Сын с опаской смотрел на мать, боялся, что устроит скандал. Люба тоже испугано смотрела и все пыталась растянуть в улыбке судорожно сжатый рот.
Миша скрылся в комнате, а Люба, лишенная опоры, прижалась к стене и стала сумбурно говорить о чем-то, не соответствующем моменту. Что-то вроде, ах, какие прекрасные носочки продаются в магазине. Перескочила на сумки, снова вернулась к носкам, нет, косметика, незаметно перескочила с ширпотреба к воспоминаниям о своем отце – профессоре. К ним в гости приезжал Григорий Григорьевич. Ах, как жаль, рано умер. Нет – нет, не Григорий… отец, он умер вовремя. Ой, что я говорю, - она зажала рот ладонью, - то есть ему было много лет, когда он умер. Она запуталась и замолчала.
Софья подумала, может, у нее психиатрический диагноз?

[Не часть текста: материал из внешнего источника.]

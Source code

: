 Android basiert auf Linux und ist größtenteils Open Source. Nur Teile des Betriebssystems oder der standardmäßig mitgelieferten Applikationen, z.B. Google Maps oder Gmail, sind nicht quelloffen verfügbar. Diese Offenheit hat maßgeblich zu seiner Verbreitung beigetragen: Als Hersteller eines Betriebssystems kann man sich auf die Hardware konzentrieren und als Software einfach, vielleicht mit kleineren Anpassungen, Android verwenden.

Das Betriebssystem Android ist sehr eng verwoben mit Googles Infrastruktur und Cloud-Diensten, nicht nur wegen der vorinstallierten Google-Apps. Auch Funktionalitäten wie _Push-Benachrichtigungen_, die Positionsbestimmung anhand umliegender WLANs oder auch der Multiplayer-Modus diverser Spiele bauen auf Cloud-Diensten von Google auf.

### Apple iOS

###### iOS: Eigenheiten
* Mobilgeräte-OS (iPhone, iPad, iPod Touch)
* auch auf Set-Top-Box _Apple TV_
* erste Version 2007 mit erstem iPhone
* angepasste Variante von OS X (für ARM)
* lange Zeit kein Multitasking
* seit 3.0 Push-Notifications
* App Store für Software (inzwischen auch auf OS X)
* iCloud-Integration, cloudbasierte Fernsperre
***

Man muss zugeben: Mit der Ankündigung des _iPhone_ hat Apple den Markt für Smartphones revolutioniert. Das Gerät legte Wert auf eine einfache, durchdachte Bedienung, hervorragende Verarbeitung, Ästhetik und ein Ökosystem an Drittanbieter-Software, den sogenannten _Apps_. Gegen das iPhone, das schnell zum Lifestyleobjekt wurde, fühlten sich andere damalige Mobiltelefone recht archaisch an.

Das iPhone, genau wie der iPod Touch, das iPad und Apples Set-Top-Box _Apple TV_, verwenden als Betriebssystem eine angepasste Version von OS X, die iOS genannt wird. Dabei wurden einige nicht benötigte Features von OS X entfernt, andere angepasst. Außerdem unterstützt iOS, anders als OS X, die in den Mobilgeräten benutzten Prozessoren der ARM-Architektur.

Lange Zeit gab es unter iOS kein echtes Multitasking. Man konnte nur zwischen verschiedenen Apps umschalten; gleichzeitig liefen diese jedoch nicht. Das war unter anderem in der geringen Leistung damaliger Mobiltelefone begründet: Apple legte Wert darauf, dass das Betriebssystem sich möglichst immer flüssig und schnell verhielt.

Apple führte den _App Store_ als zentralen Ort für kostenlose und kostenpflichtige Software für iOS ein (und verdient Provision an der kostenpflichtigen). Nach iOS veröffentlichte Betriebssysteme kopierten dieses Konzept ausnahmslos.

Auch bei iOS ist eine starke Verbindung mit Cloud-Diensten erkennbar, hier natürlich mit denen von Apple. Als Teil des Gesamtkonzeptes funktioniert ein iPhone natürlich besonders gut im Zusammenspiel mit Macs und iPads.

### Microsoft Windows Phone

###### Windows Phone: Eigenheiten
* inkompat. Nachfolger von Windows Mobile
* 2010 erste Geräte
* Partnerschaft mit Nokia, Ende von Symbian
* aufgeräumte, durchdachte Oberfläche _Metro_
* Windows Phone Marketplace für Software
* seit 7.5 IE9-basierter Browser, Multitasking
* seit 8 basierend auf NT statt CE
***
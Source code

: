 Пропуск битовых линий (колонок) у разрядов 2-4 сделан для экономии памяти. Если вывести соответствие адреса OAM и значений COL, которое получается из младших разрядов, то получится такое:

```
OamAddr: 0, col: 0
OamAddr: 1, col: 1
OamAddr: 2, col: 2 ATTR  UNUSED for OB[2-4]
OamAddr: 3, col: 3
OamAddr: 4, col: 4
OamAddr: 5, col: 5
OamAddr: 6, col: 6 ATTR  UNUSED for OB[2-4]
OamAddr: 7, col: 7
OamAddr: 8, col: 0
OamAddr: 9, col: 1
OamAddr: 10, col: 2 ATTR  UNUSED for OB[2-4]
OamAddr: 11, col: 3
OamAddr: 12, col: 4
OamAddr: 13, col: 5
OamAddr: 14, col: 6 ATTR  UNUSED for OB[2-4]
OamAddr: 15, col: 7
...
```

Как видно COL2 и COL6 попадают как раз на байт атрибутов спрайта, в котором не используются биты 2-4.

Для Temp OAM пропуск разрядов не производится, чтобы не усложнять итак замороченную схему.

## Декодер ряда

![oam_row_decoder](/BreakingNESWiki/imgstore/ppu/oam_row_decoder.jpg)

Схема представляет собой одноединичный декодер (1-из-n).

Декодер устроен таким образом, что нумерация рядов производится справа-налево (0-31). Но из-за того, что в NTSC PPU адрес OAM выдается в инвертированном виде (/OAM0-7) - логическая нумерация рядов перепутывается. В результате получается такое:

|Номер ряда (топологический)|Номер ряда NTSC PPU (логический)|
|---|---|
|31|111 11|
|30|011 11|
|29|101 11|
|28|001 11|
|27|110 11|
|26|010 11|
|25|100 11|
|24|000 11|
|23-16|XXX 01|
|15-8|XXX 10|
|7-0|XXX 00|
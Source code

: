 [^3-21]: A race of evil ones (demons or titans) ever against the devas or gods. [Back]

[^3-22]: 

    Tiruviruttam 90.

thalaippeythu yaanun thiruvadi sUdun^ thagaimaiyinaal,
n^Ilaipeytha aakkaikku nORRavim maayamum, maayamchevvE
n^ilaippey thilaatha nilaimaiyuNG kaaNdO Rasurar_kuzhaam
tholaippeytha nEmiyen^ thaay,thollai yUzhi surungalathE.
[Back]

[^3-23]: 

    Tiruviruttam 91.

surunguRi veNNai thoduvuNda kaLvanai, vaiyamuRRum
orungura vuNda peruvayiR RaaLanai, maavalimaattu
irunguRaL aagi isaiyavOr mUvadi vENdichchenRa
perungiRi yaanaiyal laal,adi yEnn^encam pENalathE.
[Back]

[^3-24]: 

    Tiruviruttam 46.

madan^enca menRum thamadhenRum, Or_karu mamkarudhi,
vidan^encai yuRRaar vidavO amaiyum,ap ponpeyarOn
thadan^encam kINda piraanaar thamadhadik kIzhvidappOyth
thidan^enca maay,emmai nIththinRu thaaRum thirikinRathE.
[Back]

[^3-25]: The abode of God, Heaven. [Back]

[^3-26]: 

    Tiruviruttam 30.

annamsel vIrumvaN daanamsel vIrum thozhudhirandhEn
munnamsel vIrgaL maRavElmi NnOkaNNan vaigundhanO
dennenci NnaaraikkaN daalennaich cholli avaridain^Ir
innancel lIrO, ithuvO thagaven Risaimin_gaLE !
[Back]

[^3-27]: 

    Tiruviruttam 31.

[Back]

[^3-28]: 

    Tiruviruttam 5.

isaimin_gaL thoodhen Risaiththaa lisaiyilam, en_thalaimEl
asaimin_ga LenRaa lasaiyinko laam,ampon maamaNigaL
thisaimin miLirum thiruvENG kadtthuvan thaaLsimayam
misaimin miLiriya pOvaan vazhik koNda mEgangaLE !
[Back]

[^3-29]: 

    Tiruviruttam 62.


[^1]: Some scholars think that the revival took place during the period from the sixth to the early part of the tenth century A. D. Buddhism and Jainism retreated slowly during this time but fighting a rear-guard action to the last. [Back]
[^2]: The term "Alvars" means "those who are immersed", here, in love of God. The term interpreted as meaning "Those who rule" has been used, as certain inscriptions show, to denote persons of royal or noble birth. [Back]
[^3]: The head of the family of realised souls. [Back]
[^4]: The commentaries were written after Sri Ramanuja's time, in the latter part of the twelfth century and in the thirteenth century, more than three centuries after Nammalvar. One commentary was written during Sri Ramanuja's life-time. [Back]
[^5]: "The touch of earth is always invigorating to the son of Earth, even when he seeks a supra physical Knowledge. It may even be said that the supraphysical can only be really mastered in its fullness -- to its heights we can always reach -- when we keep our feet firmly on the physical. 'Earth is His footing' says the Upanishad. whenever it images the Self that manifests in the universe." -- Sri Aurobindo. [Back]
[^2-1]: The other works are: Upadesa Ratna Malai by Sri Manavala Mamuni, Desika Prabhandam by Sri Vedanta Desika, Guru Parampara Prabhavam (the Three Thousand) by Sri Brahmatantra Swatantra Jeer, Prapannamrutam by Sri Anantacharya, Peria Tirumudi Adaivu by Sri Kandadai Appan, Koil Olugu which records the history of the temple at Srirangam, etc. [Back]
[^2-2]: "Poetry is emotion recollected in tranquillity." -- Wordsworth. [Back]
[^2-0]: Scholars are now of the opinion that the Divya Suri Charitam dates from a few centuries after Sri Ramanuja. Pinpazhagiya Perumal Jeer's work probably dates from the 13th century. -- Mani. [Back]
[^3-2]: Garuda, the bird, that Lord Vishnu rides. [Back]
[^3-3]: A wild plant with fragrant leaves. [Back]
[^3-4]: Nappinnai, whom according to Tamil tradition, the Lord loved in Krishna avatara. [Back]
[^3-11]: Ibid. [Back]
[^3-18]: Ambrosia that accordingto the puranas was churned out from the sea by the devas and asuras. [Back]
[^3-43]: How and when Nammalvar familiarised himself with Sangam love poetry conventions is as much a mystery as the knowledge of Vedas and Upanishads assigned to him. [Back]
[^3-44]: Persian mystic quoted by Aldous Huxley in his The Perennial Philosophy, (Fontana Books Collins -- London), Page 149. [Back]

Сын, наконец, вышел из комнаты, переодевшись в майку и шорты, втроем сели за стол на кухне, Софья с вечера приготовила пирожки, Мишины любимые, с начинкой из сушеной груши. Тесто такое, что хоть месяц храни, не испортятся. «Муж объелся груш», - захихикала Люба, откусывая пирожок, и подавилась. Долго кашляла, слезы потекли по раскрасневшимся щекам, лицо разгладилось, помолодело, Софья отметила правильные черты. Портил впечатление взгляд серых глаз, временами затуманенных как у слабоумной.
Миша обещал завтра поставить стену, есть рабочие, стройматериалы, до вечера справятся, и они ушли.
Софья жалела, что сцена знакомства проходила в атмосфере неловкости, настороженности и недоброжелательности. В этом винила себя. Уж, лучше бы Люба надерзила, ну, поскандалили, потом бы помирились и успокоились.